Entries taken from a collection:
★ ★ ★ ★ ★ ★ ★

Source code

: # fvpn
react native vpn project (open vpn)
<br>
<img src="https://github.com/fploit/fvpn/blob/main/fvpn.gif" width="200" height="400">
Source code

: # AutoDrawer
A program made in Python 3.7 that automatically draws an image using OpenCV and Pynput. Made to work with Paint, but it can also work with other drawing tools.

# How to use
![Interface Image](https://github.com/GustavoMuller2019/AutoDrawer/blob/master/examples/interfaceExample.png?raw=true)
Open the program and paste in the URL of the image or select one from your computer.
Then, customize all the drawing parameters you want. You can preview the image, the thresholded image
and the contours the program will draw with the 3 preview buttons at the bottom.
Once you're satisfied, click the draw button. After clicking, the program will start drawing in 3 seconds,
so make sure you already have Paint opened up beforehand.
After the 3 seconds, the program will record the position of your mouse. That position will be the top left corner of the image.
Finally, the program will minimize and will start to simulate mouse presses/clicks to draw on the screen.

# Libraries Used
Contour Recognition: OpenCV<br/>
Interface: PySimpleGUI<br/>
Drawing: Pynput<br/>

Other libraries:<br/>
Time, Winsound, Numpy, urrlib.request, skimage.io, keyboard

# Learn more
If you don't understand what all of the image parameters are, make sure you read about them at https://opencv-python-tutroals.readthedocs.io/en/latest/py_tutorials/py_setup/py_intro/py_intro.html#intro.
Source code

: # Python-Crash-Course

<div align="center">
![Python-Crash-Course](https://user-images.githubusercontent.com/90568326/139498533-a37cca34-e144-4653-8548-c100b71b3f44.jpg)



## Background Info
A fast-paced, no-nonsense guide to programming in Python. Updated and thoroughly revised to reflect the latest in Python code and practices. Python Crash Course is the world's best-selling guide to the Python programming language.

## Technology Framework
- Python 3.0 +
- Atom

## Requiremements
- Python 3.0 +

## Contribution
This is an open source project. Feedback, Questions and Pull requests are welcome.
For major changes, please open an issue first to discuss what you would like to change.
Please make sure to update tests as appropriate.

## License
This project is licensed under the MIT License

★ ★ ★ ★ ★ ★ ★

• **Assigned task**
Lines with "blob": return each one from the data above.

• **Answer box**
<img src="https://github.com/fploit/fvpn/blob/main/fvpn.gif" width="200" height="400">
![Interface Image](https://github.com/GustavoMuller2019/AutoDrawer/blob/master/examples/interfaceExample.png?raw=true)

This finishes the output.